Locke et Rousseau présentent tour à tour une version moins absolue de l’autorité étatique. Selon Locke, nul homme ne souhaite abandonner tous ses droits à l’État. Aucun gouvernement légitime ne saurait être absolu. Diderot, dans l’article « Autorité politique », défend la même idée :
(Denis Diderot, Encyclopédie, 1751)
Rousseau présente ce contrat social de façon différente : il souligne l’importance de l’égalité de tous devant la loi d’une part, et de l’autorité totale de la loi sur tous les citoyens d’autre part, si elle est l’expression de la volonté de tous. Ainsi, c’est le même individu qui participe à l’élaboration des lois et qui, en tant que citoyen, les respecte. Il se trouve soumis, certes, mais à la mesure de lois qu’il s’est lui-même données.
Ces théories du contrat social sont au fondement de l’avènement des démocraties occidentales et américaines, à la fin du XVIIIe siècle, et de l’idéal d’égalité de tous les citoyens devant la loi et l’État. Se développe en parallèle l’idéal de droits humains : l’instruction, la propriété, la santé, la liberté d’expression, la sécurité... Dans un État démocratique, la liberté d’expression implique qu’on puisse critiquer l’État, manifester, protester, et même remettre en cause l’idée-même de démocratie, car le mode de légitimation du pouvoir (la majorité) peut parfois sembler tout aussi arbitraire que d’autres régimes.
La science est la seconde source d’autorité qui a pris le relai de l’autorité religieuse. Après avoir longtemps suscité la défiance (les scientifiques étaient persécutés et devaient publier leurs travaux anonymement pour éviter les poursuites), la science a été érigée en source de vérités incontestables au XIXe et au début du XXe siècle. Par la suite, l’histoire de la science et l’épistémologie (à travers les études de Thomas Kuhn ou Karl Popper par exemple) ont montré que la science évolue selon des ruptures radicales avec les idées scientifiques antérieures, et que la marque d’une théorie scientifique doit être sa réfutabilité. Ainsi, lorsqu’Einstein exposa en 1905 sa théorie des « quanta lumineux » (l’idée que, en plus d’être une onde électromagnétique, la lumière est composée de particules, aujourd’hui appelés photons), il proposa à ses « adversaires » trois protocoles expérimentaux destinés à valider ou réfuter sa théorie.

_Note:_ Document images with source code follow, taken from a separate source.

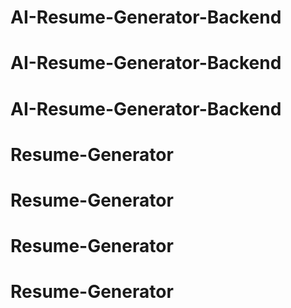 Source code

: # AI-Resume-Generator-Backend
# AI-Resume-Generator-Backend
# AI-Resume-Generator-Backend
# Resume-Generator
# Resume-Generator
# Resume-Generator
# Resume-Generator
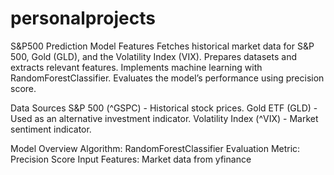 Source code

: # personalprojects

S&P500 Prediction Model
Features
Fetches historical market data for S&P 500, Gold (GLD), and the Volatility Index (VIX).
Prepares datasets and extracts relevant features.
Implements machine learning with RandomForestClassifier.
Evaluates the model’s performance using precision score.

Data Sources
S&P 500 (^GSPC) - Historical stock prices.
Gold ETF (GLD) - Used as an alternative investment indicator.
Volatility Index (^VIX) - Market sentiment indicator.

Model Overview
Algorithm: RandomForestClassifier
Evaluation Metric: Precision Score
Input Features: Market data from yfinance
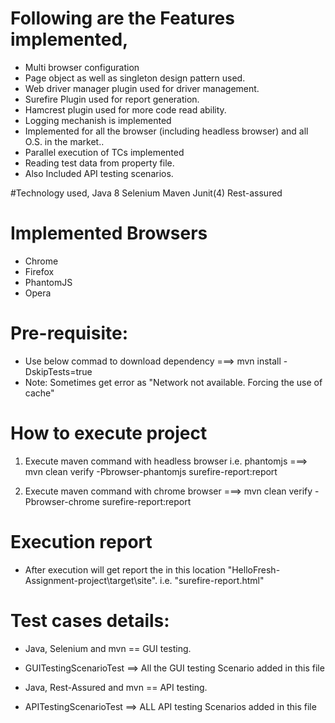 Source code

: # Following are the Features implemented,
* Multi browser configuration
* Page object as well as singleton design pattern used.
* Web driver manager plugin used for driver management.
* Surefire Plugin used for report generation.
* Hamcrest plugin used for more code read ability.
* Logging mechanish is implemented
* Implemented for all the browser (including headless browser) and all O.S. in the market..
* Parallel execution of TCs implemented
* Reading test data from property file.
* Also Included API testing scenarios.

#Technology used,
Java 8
Selenium
Maven
Junit(4)
Rest-assured


# Implemented Browsers
* Chrome
* Firefox
* PhantomJS
* Opera


# Pre-requisite: 
* Use below commad to download dependency
===> mvn install -DskipTests=true
* Note: Sometimes get error as "Network not available. Forcing the use of cache"


# How to execute project
1. Execute maven command with headless browser i.e. phantomjs 
===> mvn clean verify -Pbrowser-phantomjs surefire-report:report

2. Execute maven command with chrome browser
===> mvn clean verify -Pbrowser-chrome surefire-report:report
	

# Execution report 
* After execution will get report the in this location "HelloFresh-Assignment-project\target\site". i.e. "surefire-report.html"


# Test cases details:
* Java, Selenium and mvn ==  GUI testing.
* GUITestingScenarioTest ==> All the GUI testing Scenario added in this file
 
* Java, Rest-Assured and mvn == API testing.
* APITestingScenarioTest ==> ALL API testing Scenarios added in this file
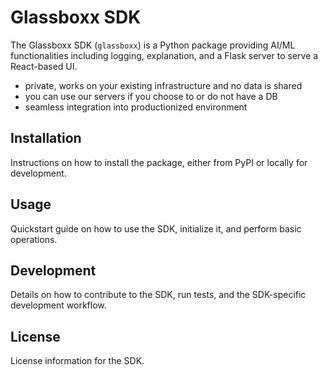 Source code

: # Glassboxx SDK

The Glassboxx SDK (`glassboxx`) is a Python package providing AI/ML functionalities including logging, explanation, and a Flask server to serve a React-based UI.

-   private, works on your existing infrastructure and no data is shared
-   you can use our servers if you choose to or do not have a DB
-   seamless integration into productionized environment

## Installation

Instructions on how to install the package, either from PyPI or locally for development.

## Usage

Quickstart guide on how to use the SDK, initialize it, and perform basic operations.

## Development

Details on how to contribute to the SDK, run tests, and the SDK-specific development workflow.

## License

License information for the SDK.
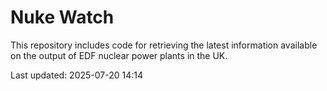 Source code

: # Nuke Watch

This repository includes code for retrieving the latest information available on the output of EDF nuclear power plants in the UK.

Last updated: 2025-07-20 14:14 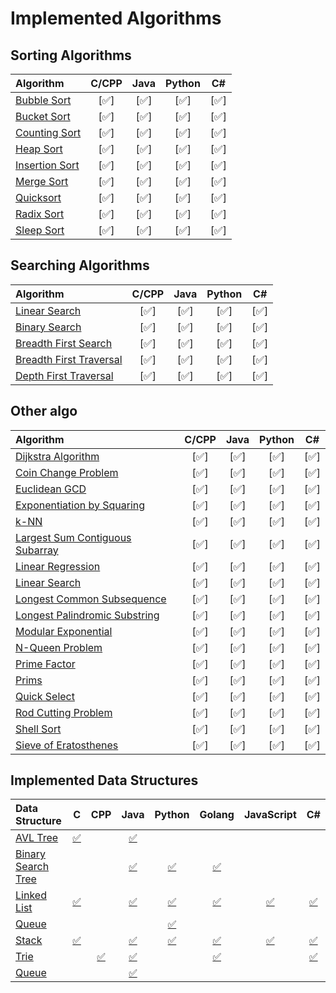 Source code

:
# Implemented Algorithms

## Sorting Algorithms

| Algorithm | C/CPP | Java | Python | C# |
|:--------------|:----------------:|:----------------:|:----------------:|:-----------------:|
| [Bubble Sort](http://www.geeksforgeeks.org/sleep-sort-king-laziness-sorting-sleeping/) | [:white_check_mark:] | [:white_check_mark:] | [:white_check_mark:] | [:white_check_mark:] |
| [Bucket Sort](http://www.cdn.geeksforgeeks.org/bucket-sort-2/)| [:white_check_mark:] | [:white_check_mark:] | [:white_check_mark:] | [:white_check_mark:] |
| [Counting Sort](http://www.geeksforgeeks.org/counting-sort/)| [:white_check_mark:] | [:white_check_mark:] | [:white_check_mark:] | [:white_check_mark:] |
| [Heap Sort](https://en.wikipedia.org/wiki/Heapsort) | [:white_check_mark:] | [:white_check_mark:] | [:white_check_mark:] | [:white_check_mark:] |
| [Insertion Sort](https://en.wikipedia.org/wiki/Insertion_sort) | [:white_check_mark:] | [:white_check_mark:] | [:white_check_mark:] | [:white_check_mark:] |
| [Merge Sort](https://www.khanacademy.org/computing/computer-science/algorithms/merge-sort/a/overview-of-merge-sort) | [:white_check_mark:] | [:white_check_mark:] | [:white_check_mark:] | [:white_check_mark:] |
| [Quicksort](https://en.wikipedia.org/wiki/Quicksort) | [:white_check_mark:] | [:white_check_mark:] | [:white_check_mark:] | [:white_check_mark:] |
| [Radix Sort](http://www.geeksforgeeks.org/radix-sort/) | [:white_check_mark:] | [:white_check_mark:] | [:white_check_mark:] | [:white_check_mark:] |
| [Sleep Sort](http://www.geeksforgeeks.org/sleep-sort-king-laziness-sorting-sleeping/) | [:white_check_mark:] | [:white_check_mark:] | [:white_check_mark:] | [:white_check_mark:] |


## Searching Algorithms

| Algorithm | C/CPP | Java | Python | C# |
|:--------------|:----------------:|:----------------:|:----------------:|:-----------------:|
| [Linear Search](https://en.wikipedia.org/wiki/Binary_search_algorithm) | [:white_check_mark:] | [:white_check_mark:] | [:white_check_mark:] | [:white_check_mark:] |
| [Binary Search](https://en.wikipedia.org/wiki/Binary_search_algorithm) | [:white_check_mark:] | [:white_check_mark:] | [:white_check_mark:] | [:white_check_mark:] |
| [Breadth First Search](https://en.wikipedia.org/wiki/Bubble_sort) | [:white_check_mark:] | [:white_check_mark:] | [:white_check_mark:] | [:white_check_mark:] |
| [Breadth First Traversal](https://www.cs.bu.edu/teaching/c/tree/breadth-first/) | [:white_check_mark:] | [:white_check_mark:] | [:white_check_mark:] | [:white_check_mark:] |
| [Depth First Traversal](http://www.geeksforgeeks.org/depth-first-traversal-for-a-graph/) | [:white_check_mark:] | [:white_check_mark:] | [:white_check_mark:] | [:white_check_mark:] |


## Other algo

| Algorithm | C/CPP | Java | Python | C# |
|:--------------|:----------------:|:----------------:|:----------------:|:-----------------:|
| [Dijkstra Algorithm](https://en.wikipedia.org/wiki/Dijkstra's_algorithm) | [:white_check_mark:] | [:white_check_mark:] | [:white_check_mark:] | [:white_check_mark:] |
| [Coin Change Problem](http://www.algorithmist.com/index.php/Coin_Change) | [:white_check_mark:] | [:white_check_mark:] | [:white_check_mark:] | [:white_check_mark:] |
| [Euclidean GCD](https://en.wikipedia.org/wiki/Euclidean_algorithm) | [:white_check_mark:] | [:white_check_mark:] | [:white_check_mark:] | [:white_check_mark:] |
| [Exponentiation by Squaring](https://en.wikipedia.org/wiki/Exponentiation_by_squaring) | [:white_check_mark:] | [:white_check_mark:] | [:white_check_mark:] | [:white_check_mark:] |
| [k-NN](https://en.wikipedia.org/wiki/K-nearest_neighbors_algorithm) | [:white_check_mark:] | [:white_check_mark:] | [:white_check_mark:] | [:white_check_mark:] |
| [Largest Sum Contiguous Subarray](http://www.geeksforgeeks.org/largest-sum-contiguous-subarray/) | [:white_check_mark:] | [:white_check_mark:] | [:white_check_mark:] | [:white_check_mark:] |
| [Linear Regression](https://en.wikipedia.org/wiki/Linear_regression) | [:white_check_mark:] | [:white_check_mark:] | [:white_check_mark:] | [:white_check_mark:] |
| [Linear Search](https://en.wikipedia.org/wiki/Linear_search) | [:white_check_mark:] | [:white_check_mark:] | [:white_check_mark:] | [:white_check_mark:] |
| [Longest Common Subsequence](http://www.geeksforgeeks.org/dynamic-programming-set-4-longest-common-subsequence) | [:white_check_mark:] | [:white_check_mark:] | [:white_check_mark:] | [:white_check_mark:] |
| [Longest Palindromic Substring](http://www.geeksforgeeks.org/longest-palindrome-substring-set-1/) | [:white_check_mark:] | [:white_check_mark:] | [:white_check_mark:] | [:white_check_mark:] |
| [Modular Exponential](http://www.geeksforgeeks.org/modular-exponentiation-power-in-modular-arithmetic/) | [:white_check_mark:] | [:white_check_mark:] | [:white_check_mark:] | [:white_check_mark:] |
| [N-Queen Problem](https://en.wikipedia.org/wiki/Eight_queens_puzzle) | [:white_check_mark:] | [:white_check_mark:] | [:white_check_mark:] | [:white_check_mark:] |
| [Prime Factor](https://en.wikipedia.org/wiki/Prime_factor) | [:white_check_mark:] | [:white_check_mark:] | [:white_check_mark:] | [:white_check_mark:] |
| [Prims](https://en.wikipedia.org/wiki/Prim%27s_algorithm) | [:white_check_mark:] | [:white_check_mark:] | [:white_check_mark:] | [:white_check_mark:] |
| [Quick Select](https://en.wikipedia.org/wiki/Quickselect) | [:white_check_mark:] | [:white_check_mark:] | [:white_check_mark:] | [:white_check_mark:] |
| [Rod Cutting Problem](http://www.geeksforgeeks.org/dynamic-programming-set-13-cutting-a-rod/) | [:white_check_mark:] | [:white_check_mark:] | [:white_check_mark:] | [:white_check_mark:] |
| [Shell Sort](https://en.wikipedia.org/wiki/Shellsort) | [:white_check_mark:] | [:white_check_mark:] | [:white_check_mark:] | [:white_check_mark:] |
| [Sieve of Eratosthenes](https://en.wikipedia.org/wiki/Sieve_of_Eratosthenes) | [:white_check_mark:] | [:white_check_mark:] | [:white_check_mark:] | [:white_check_mark:] |


## Implemented Data Structures

| Data Structure | C | CPP | Java | Python | Golang | JavaScript | C# |
|:--------------|:----------------:|:----------------:|:----------------:|:-----------------:|:-----------------:|:-----------------:|:-----------------:|
| [AVL Tree](http://www.geeksforgeeks.org/avl-tree-set-1-insertion)|[:white_check_mark:](avl_tree/avl_tree.c)| |[:white_check_mark:](avl_tree/AvlTree.java) | | | | |
| [Binary Search Tree](https://en.wikipedia.org/wiki/Binary_search_tree) | | | [:white_check_mark:](binary_search_tree/BinarySearchTree.java) | [:white_check_mark:](binary_search_tree/BinarySearchTree.py) | [:white_check_mark:](binary_search_tree/binary_search_tree.go) | | |
| [Linked List](https://en.wikipedia.org/wiki/Linked_list) | [:white_check_mark:](linked_list/linkedList.c.c) | | [:white_check_mark:](linked_list/LinkedList.java) | [:white_check_mark:](linked_list/linked_list.py) | [:white_check_mark:](linked_list/linked_list.go) | [:white_check_mark:](linked_list/linkedList.js) | [:white_check_mark:](linked_list/LinkedList.cs) |
| [Queue](https://en.wikipedia.org/wiki/Queue_(abstract_data_type)) | | | | [:white_check_mark:](queue/queue.py) | | | |
| [Stack](https://en.wikipedia.org/wiki/Stack_(abstract_data_type)) | [:white_check_mark:](stack/stack.c) | | [:white_check_mark:](stack/Stack.java) | [:white_check_mark:](stack/stack.py) | [:white_check_mark:](stack/stack.go) | [:white_check_mark:](stack/stack.js) | [:white_check_mark:](stack/Stack.cs) |
| [Trie](https://en.wikipedia.org/wiki/Trie) | | [:white_check_mark:](trie/trie.cpp) | [:white_check_mark:](trie/Trie.java) | | [:white_check_mark:](trie/trie.go) | | [:white_check_mark:](trie/Trie.cs) | |
| [Queue](https://en.wikipedia.org/wiki/Queue_(abstract_data_type)) | | | [:white_check_mark:](queue/Queue.java) | | | | | |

L’origine de l’autorité de la science et des discours qu’elle tient se situe au XVIIe, sous l’impulsion de Descartes ou John Locke. Le langage de la science doit être un langage net, clair et ordonné, dépouillé d’artifices et neutre. Il repose sur des intuitions intellectuelles infaillibles et des raisonnements déductifs. Cependant, même les évidences mathématiques de Descartes ont été remises en cause par les théories non-euclidiennes (par exemple, par un point situé hors d’une droite, il ne peut passer qu’une et une seule parallèle à cette droite).
Aujourd’hui, le discours scientifique est lui aussi remis en question comme source d’autorité indiscutable. Il n’est en effet pas dénué d’idéologie ou de subjectivité et de partialité. La froide et évidente rationalité de la science laisse la place à une vision plus nuancée qui intègre les enjeux sociaux et éthiques, les émotions, l’argumentation et l’incertitude. À tel point qu’Edgar Morin, entre autres, présente le fait d’affronter les incertitudes liées à la connaissance comme l’un des sept savoirs fondamentaux du XXIe siècle et appelle à se méfier d’une « fausse rationalité », aveugle et destructrice.